Velocity Reviews > Newsgroups > Programming > C Programming > when is typecasting (unsigned char*) to (char*) dangerous?

Reply
Thread Tools

when is typecasting (unsigned char*) to (char*) dangerous?

 
 
Keith Thompson
Guest
Posts: n/a
 
      11-16-2011
Harald van Dijk <(E-Mail Removed)> writes:
> On Nov 16, 10:02*pm, James Kuyper <(E-Mail Removed)> wrote:
>> On 11/16/2011 03:41 PM, Harald van Dijk wrote:
>> > On Nov 16, 9:24 pm, James Kuyper <(E-Mail Removed)> wrote:

>> ...
>> >> I know of no reason why signed char (and therefore, char) cannot have
>> >> trap representations.

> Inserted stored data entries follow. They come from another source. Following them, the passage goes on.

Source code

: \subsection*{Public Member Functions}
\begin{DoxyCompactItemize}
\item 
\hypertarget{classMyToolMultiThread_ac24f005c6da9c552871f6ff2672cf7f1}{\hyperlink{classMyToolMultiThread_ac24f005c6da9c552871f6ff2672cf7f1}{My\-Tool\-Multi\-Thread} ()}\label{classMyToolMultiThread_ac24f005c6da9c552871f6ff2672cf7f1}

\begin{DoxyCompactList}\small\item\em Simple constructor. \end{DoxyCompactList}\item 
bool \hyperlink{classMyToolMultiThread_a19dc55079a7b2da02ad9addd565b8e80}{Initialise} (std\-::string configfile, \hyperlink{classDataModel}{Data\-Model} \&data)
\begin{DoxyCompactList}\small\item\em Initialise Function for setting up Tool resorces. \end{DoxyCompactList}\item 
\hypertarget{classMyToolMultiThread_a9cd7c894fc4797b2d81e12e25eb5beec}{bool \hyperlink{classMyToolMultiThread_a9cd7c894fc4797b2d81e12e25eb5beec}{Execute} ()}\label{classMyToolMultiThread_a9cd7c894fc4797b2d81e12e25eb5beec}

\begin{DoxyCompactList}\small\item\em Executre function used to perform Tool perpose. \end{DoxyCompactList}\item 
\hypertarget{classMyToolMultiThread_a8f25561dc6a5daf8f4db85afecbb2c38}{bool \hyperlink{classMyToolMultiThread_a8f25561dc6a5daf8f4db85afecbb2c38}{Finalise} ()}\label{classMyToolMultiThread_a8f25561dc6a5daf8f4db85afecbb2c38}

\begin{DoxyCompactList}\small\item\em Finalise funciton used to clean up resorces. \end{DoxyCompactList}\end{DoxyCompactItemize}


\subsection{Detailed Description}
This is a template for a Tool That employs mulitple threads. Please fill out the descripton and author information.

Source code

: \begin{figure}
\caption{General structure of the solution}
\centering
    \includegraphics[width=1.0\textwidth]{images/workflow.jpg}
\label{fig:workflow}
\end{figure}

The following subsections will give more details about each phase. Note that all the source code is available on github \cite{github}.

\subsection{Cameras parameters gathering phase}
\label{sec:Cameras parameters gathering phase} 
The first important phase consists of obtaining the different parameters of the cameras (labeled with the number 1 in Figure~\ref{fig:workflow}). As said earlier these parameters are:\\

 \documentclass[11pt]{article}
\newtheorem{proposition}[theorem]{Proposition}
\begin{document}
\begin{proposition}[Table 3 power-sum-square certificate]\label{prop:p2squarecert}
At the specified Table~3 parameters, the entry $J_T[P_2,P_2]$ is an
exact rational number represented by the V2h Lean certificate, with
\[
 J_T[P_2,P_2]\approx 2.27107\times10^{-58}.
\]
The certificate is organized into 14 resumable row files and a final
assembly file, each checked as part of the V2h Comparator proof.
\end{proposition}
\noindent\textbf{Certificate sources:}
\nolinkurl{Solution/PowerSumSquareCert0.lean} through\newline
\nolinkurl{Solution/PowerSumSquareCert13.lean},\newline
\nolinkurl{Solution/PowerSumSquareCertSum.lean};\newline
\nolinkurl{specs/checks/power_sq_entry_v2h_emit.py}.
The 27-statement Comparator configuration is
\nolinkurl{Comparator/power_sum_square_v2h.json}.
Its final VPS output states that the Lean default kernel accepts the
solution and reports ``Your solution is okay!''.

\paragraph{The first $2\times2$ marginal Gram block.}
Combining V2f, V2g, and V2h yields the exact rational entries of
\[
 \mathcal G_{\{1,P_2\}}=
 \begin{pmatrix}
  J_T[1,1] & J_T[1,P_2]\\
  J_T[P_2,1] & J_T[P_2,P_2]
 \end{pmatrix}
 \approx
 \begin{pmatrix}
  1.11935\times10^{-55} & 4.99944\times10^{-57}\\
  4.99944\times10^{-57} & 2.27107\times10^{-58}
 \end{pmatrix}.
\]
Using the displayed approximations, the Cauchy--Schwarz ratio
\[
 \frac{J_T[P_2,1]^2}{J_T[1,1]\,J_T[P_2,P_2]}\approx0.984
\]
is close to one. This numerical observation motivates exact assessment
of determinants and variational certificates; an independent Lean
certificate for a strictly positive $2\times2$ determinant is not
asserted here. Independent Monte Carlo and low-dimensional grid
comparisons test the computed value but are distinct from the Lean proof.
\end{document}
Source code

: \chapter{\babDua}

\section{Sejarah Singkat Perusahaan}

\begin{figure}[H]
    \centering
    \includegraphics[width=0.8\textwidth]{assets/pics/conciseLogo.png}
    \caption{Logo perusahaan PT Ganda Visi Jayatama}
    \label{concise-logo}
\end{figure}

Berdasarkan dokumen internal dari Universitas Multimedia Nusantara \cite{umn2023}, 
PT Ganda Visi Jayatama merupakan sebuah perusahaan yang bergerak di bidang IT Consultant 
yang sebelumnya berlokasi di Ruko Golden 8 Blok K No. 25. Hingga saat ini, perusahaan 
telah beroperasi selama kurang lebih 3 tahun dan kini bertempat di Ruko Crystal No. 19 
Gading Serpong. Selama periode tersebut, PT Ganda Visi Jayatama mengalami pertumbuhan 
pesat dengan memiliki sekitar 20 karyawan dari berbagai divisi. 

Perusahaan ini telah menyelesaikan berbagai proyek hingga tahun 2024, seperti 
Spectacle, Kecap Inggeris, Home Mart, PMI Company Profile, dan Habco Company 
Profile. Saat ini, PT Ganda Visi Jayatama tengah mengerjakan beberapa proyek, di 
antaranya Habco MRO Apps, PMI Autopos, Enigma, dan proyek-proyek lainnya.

However, every statement in 6.2.6.1p5 which says
>> >> that the behavior is undefined when a trap representation is involved,
>> >> explicitly excludes all character types, not just unsigned char. I'm not
>> >> quite sure what to make of that fact, but I'm sure that explicitly
>> >> excluding all character types was intentional; I'm not so sure whether
>> >> it was intentional to allow signed char to have trap representations.

>>
>> > 6.2.6.1p5 refers to the trap representations for the type of the
>> > object. In other words, if an object p of type void * holds a trap
>> > representation, 6.2.6.1p5 makes it explicit that reading that object
>> > as void * is not valid.

>>
>> So, in your opinion, what is the significance of the exclusion of
>> character types from those statements? What do those statements mean,
>> with those exclusions, that differs from what they would mean if those
>> exclusions were dropped? Please accompany your explanation with specific
>> examples of code that would have defined behavior under the existing
>> rules, but not with that modification, or vice-versa.

>
> If those exclusions were dropped, then using memcpy (or rather, a
> custom function written in standard C that behaves exactly like
> memcpy) to copy an object holding a trap representation would be
> invalid.
>
> /* the standard function memcpy, but implemented in 100% standard C */
> extern void *mymemcpy(void *dest, void *src, size_t n);
>
> struct S
> {
> int ptrIsValid;
> void *ptr;
> };
>
> {
> struct S s1, s2;
> s2.ptrIsValid = 0; /* ptr is left uninitialised */
> mymemcpy(&s1, &s2, sizeof(s1));
> }
>
> Without the exclusion in 6.2.6.1p5, if pointer types can have trap
> representations, mymemcpy would potentially use a character type to
> read a trap representation. This should be allowed, and by excluding
> character types in that paragraph, this is allowed.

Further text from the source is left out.